Interview: Nick Fuller Googins
Nick Fuller Googins is the author of the novel The Great Transition. His short fiction and essays have appeared in The Paris Review, Men’s Health, The Sun, The Los Angeles Times, and elsewhere. He lives in Maine and works as an elementary school teacher.
The Great Transition, Googins’s debut, accomplishes a rare and remarkable feat: it’s a hopeful climate-disaster novel. The novel is set in the near future, after the climate crisis has reached its breaking point, motivating humans to take collective action and reduce emissions to net-zero. People live communally in green cities in the parts of the world that are still inhabitable.
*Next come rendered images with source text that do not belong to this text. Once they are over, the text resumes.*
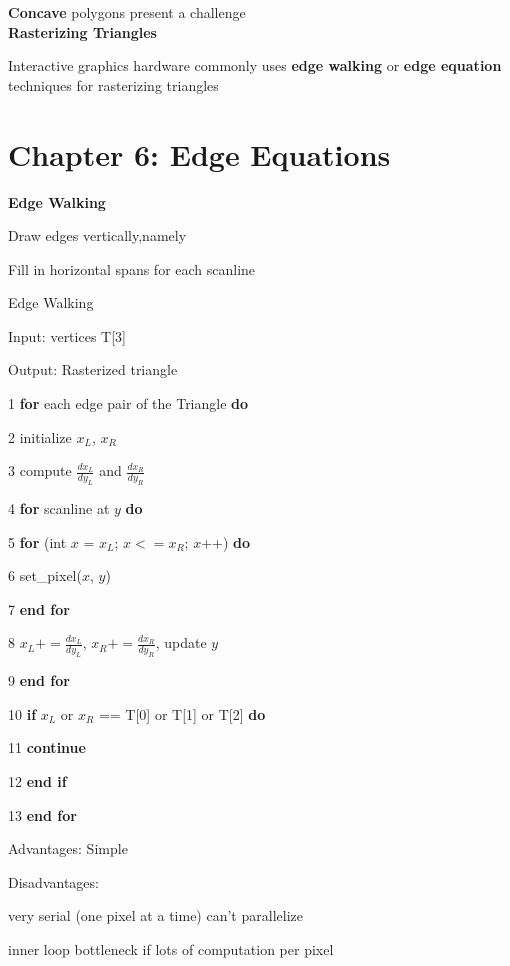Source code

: \documentclass[]{report}
\begin{document}
\textbf{Concave} polygons present
a challenge\\
\textbf{Rasterizing Triangles}

Interactive graphics hardware commonly uses
\textbf{edge walking} or \textbf{edge equation} techniques for
rasterizing triangles\\


\section*{Chapter 6: Edge Equations}
\textbf{Edge Walking}

Draw edges vertically,namely

Fill in horizontal spans for each
scanline\\

\begin{algorithm}[h]
	\caption{Edge Walking}
	\begin{algorithmic}[1]
		\item[Input:] vertices T[3]
		\item[Output:] Rasterized triangle
		\item[1] \textbf{for} each edge pair of the Triangle \textbf{do}
		\item[2] initialize $x_L$, $x_R$
		\item[3] compute $\frac{dx_L}{dy_L}$ and $\frac{dx_R}{dy_R}$
		\item[4] \textbf{for} scanline at $y$ \textbf{do}
		\item[5] \textbf{for} (int $x$ = $x_L$; $x <= x_R$; $x$++) \textbf{do}
		\item[6] set\_pixel($x$, $y$)
		\item[7] \textbf{end for}
		\item[8] $x_L += \frac{dx_L}{dy_L}$, $x_R += \frac{dx_R}{dy_R}$, update $y$
		\item[9] \textbf{end for}
		\item[10] \textbf{if} $x_L$ or $x_R$ == T[0] or T[1] or T[2] \textbf{do}
		\item[11] \textbf{continue}
		\item[12] \textbf{end if}
		\item[13] \textbf{end for}
	\end{algorithmic}
\end{algorithm}
Advantages: Simple

Disadvantages: 

very serial (one pixel at a time) can’t parallelize

inner loop bottleneck if lots of computation per pixel
\end{document}
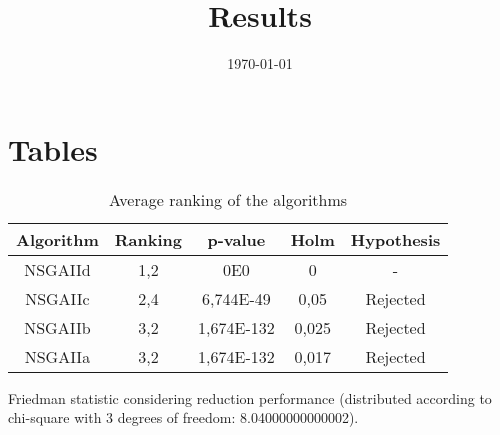 \documentclass{article}
\title{Results}
\author{}
\date{\today}
\begin{document}
\oddsidemargin 0in \topmargin 0in\maketitle

\section{Tables}
\begin{table}[!htp]
\centering
\begin{tabular}{c|c|c|c|c}
Algorithm&Ranking&p-value&Holm&Hypothesis\\
\hline
NSGAIId & 1,2 & 0E0 & 0 & -\\
NSGAIIc & 2,4 & 6,744E-49 & 0,05 & Rejected\\
NSGAIIb & 3,2 & 1,674E-132 & 0,025 & Rejected\\
NSGAIIa & 3,2 & 1,674E-132 & 0,017 & Rejected\\
\end{tabular}
\caption{Average ranking of the algorithms}
\end{table}


Friedman statistic considering reduction performance (distributed according to chi-square with 3 degrees of freedom: 8.04000000000002).
\end{document}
The story follows a family living in this newly remade, semi-utopian world, though their lives are far from perfect.
In this interview, Googins describes what it was like to write about the planet’s future from a place of hope, shares what he uncovered in his extensive research for the novel, and discusses how he balances his writing practice with his career as a fourth-grade teacher.
—Rebecca Turkewitz
Rebecca Turkewitz: This book’s optimism makes it stand out from other climate-disaster novels. Although The Great Transition fully—and at times unflinchingly—acknowledges the extremity of the current climate crisis, it also charts a potential path forward toward a more just and sustainable world. What moved you to write a climate-change novel grounded in hope?
Nick Fuller Googins: I was installing solar panels in Maine when I first had the idea of a climate-crisis “utopia,” as I originally conceived it. This was back in 2018, which was a really hopeful moment for the climate: Alexandria Ocasio-Cortez had won her primary, the youth-led Sunrise Movement was having sit-ins in Congress, and the “Green New Deal” was becoming a household term. I grew up in the woods of New England and have always loved nature, and I was feeling pretty despondent about the climate crisis. So, the Green New Deal, in particular, was extremely influential on me, as the first serious plan I’d ever heard of to actually save us, and future generations, by putting tens of millions of Americans to work installing solar, wind, and so on. I found solar installation to be hard but super-fulfilling work, and started fantasizing that the Green New Deal might actually pass and I could enlist and spend some years installing solar around the country, doing some tiny part to help save the planet. Obviously, that did not happen (yet!), but that idea was the original seed of the novel—a feeling of hope in a big collective project to save ourselves, a mass mobilization of humanity at the eleventh hour.
RT: The narrative moves between two perspectives: that of the teenaged daughter, Emi, and that of her dad, Larch. Did you always know these two would be the point-of-view characters, or did that change partway through the writing or revising process?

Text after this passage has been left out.